▶ _WORK REQUEST_
A faithful transcription of all lines below is the expected answer.

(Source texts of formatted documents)
- Opening Delimiter -

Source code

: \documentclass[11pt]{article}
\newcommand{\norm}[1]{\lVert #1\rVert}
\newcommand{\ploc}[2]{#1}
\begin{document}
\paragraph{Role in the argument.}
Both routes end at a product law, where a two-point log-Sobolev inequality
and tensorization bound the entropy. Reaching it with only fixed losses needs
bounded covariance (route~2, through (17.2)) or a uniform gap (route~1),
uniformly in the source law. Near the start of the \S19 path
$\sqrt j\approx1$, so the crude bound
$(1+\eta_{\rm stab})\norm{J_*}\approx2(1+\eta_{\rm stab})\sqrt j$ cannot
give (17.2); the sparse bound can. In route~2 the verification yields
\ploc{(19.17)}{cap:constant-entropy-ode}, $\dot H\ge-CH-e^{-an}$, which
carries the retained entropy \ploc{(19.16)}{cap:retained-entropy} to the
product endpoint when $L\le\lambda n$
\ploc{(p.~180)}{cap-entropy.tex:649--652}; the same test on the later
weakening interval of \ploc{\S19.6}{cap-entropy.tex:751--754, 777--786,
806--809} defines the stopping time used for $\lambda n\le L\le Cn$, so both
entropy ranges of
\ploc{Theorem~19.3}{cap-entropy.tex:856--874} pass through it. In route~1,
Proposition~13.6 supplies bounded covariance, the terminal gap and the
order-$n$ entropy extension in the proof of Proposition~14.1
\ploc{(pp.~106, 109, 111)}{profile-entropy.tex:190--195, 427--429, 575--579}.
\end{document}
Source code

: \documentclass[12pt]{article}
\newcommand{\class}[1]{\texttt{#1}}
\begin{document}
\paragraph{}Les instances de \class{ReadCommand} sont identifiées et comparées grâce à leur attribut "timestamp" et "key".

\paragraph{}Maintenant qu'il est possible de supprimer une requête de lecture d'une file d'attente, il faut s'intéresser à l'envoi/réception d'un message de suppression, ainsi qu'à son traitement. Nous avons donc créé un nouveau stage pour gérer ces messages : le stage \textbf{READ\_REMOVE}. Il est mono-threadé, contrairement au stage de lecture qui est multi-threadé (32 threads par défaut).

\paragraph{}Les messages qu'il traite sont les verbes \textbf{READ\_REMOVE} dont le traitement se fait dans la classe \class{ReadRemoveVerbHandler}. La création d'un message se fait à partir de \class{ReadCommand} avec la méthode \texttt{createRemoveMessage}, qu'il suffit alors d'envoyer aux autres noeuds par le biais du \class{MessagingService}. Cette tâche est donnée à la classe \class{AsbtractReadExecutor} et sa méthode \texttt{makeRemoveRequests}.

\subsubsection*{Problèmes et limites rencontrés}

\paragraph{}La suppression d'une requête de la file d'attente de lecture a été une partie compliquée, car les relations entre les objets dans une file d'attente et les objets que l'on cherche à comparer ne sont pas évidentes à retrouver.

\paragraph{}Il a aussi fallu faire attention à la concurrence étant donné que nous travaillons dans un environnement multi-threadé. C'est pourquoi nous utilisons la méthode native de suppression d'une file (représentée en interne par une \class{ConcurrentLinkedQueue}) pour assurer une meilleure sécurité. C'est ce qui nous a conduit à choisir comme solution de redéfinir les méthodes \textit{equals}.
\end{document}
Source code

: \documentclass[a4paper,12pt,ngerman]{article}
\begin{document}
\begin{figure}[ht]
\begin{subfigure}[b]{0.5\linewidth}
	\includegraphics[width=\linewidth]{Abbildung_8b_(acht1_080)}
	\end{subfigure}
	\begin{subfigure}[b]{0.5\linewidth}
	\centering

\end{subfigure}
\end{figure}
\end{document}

- Closing Delimiter -

▶ _ANSWER TO THIS PROBLEM_
Source code

: \documentclass[11pt]{article}
\newcommand{\norm}[1]{\lVert #1\rVert}
\newcommand{\ploc}[2]{#1}
\begin{document}
\paragraph{Role in the argument.}
Both routes end at a product law, where a two-point log-Sobolev inequality
and tensorization bound the entropy. Reaching it with only fixed losses needs
bounded covariance (route~2, through (17.2)) or a uniform gap (route~1),
uniformly in the source law. Near the start of the \S19 path
$\sqrt j\approx1$, so the crude bound
$(1+\eta_{\rm stab})\norm{J_*}\approx2(1+\eta_{\rm stab})\sqrt j$ cannot
give (17.2); the sparse bound can. In route~2 the verification yields
\ploc{(19.17)}{cap:constant-entropy-ode}, $\dot H\ge-CH-e^{-an}$, which
carries the retained entropy \ploc{(19.16)}{cap:retained-entropy} to the
product endpoint when $L\le\lambda n$
\ploc{(p.~180)}{cap-entropy.tex:649--652}; the same test on the later
weakening interval of \ploc{\S19.6}{cap-entropy.tex:751--754, 777--786,
806--809} defines the stopping time used for $\lambda n\le L\le Cn$, so both
entropy ranges of
\ploc{Theorem~19.3}{cap-entropy.tex:856--874} pass through it. In route~1,
Proposition~13.6 supplies bounded covariance, the terminal gap and the
order-$n$ entropy extension in the proof of Proposition~14.1
\ploc{(pp.~106, 109, 111)}{profile-entropy.tex:190--195, 427--429, 575--579}.
\end{document}
Source code

: \documentclass[12pt]{article}
\newcommand{\class}[1]{\texttt{#1}}
\begin{document}
\paragraph{}Les instances de \class{ReadCommand} sont identifiées et comparées grâce à leur attribut "timestamp" et "key".

\paragraph{}Maintenant qu'il est possible de supprimer une requête de lecture d'une file d'attente, il faut s'intéresser à l'envoi/réception d'un message de suppression, ainsi qu'à son traitement. Nous avons donc créé un nouveau stage pour gérer ces messages : le stage \textbf{READ\_REMOVE}. Il est mono-threadé, contrairement au stage de lecture qui est multi-threadé (32 threads par défaut).

\paragraph{}Les messages qu'il traite sont les verbes \textbf{READ\_REMOVE} dont le traitement se fait dans la classe \class{ReadRemoveVerbHandler}. La création d'un message se fait à partir de \class{ReadCommand} avec la méthode \texttt{createRemoveMessage}, qu'il suffit alors d'envoyer aux autres noeuds par le biais du \class{MessagingService}. Cette tâche est donnée à la classe \class{AsbtractReadExecutor} et sa méthode \texttt{makeRemoveRequests}.

\subsubsection*{Problèmes et limites rencontrés}

\paragraph{}La suppression d'une requête de la file d'attente de lecture a été une partie compliquée, car les relations entre les objets dans une file d'attente et les objets que l'on cherche à comparer ne sont pas évidentes à retrouver.

\paragraph{}Il a aussi fallu faire attention à la concurrence étant donné que nous travaillons dans un environnement multi-threadé. C'est pourquoi nous utilisons la méthode native de suppression d'une file (représentée en interne par une \class{ConcurrentLinkedQueue}) pour assurer une meilleure sécurité. C'est ce qui nous a conduit à choisir comme solution de redéfinir les méthodes \textit{equals}.
\end{document}
Source code

: \documentclass[a4paper,12pt,ngerman]{article}
\begin{document}
\begin{figure}[ht]
\begin{subfigure}[b]{0.5\linewidth}
	\includegraphics[width=\linewidth]{Abbildung_8b_(acht1_080)}
	\end{subfigure}
	\begin{subfigure}[b]{0.5\linewidth}
	\centering

\end{subfigure}
\end{figure}
\end{document}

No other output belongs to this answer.